▶ [Problem]: Copies of all lines that contain "tuple" are needed; take them from the data below.

[[ Task data, beginning ]]

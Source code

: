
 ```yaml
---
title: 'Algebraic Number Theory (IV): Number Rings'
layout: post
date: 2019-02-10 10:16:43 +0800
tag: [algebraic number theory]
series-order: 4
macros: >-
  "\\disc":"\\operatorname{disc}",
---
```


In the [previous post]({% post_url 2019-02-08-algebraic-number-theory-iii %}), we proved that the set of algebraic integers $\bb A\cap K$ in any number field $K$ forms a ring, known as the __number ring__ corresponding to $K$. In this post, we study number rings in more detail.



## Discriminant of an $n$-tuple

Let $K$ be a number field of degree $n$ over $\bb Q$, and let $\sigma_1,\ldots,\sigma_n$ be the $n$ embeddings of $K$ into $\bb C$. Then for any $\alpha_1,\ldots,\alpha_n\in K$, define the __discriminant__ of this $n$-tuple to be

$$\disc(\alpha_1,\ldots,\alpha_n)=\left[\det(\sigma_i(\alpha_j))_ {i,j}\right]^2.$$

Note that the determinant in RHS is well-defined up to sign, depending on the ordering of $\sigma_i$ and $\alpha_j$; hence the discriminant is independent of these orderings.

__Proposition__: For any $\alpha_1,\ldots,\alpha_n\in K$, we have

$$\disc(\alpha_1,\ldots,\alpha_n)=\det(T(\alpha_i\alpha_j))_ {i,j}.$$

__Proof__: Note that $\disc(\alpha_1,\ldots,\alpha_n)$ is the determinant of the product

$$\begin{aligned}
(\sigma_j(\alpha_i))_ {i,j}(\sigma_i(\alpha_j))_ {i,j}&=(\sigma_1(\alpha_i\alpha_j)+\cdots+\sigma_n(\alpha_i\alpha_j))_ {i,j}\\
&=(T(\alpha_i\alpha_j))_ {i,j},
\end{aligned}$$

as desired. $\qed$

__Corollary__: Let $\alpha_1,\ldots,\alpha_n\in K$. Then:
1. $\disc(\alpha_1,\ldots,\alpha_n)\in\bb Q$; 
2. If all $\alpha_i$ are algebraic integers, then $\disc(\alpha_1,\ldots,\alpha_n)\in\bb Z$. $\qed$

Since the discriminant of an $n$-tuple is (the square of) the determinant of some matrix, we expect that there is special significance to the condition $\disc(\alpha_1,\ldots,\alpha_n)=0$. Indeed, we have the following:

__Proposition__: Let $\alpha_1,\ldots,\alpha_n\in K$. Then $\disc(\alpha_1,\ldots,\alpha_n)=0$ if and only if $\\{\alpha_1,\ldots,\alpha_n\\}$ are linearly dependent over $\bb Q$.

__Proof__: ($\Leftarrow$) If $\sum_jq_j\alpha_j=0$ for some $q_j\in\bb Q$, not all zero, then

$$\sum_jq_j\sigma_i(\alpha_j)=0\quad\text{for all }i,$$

[[ Task data, end ]]

▶ [Solution]:
## Discriminant of an $n$-tuple
Let $K$ be a number field of degree $n$ over $\bb Q$, and let $\sigma_1,\ldots,\sigma_n$ be the $n$ embeddings of $K$ into $\bb C$. Then for any $\alpha_1,\ldots,\alpha_n\in K$, define the __discriminant__ of this $n$-tuple to be
Since the discriminant of an $n$-tuple is (the square of) the determinant of some matrix, we expect that there is special significance to the condition $\disc(\alpha_1,\ldots,\alpha_n)=0$. Indeed, we have the following:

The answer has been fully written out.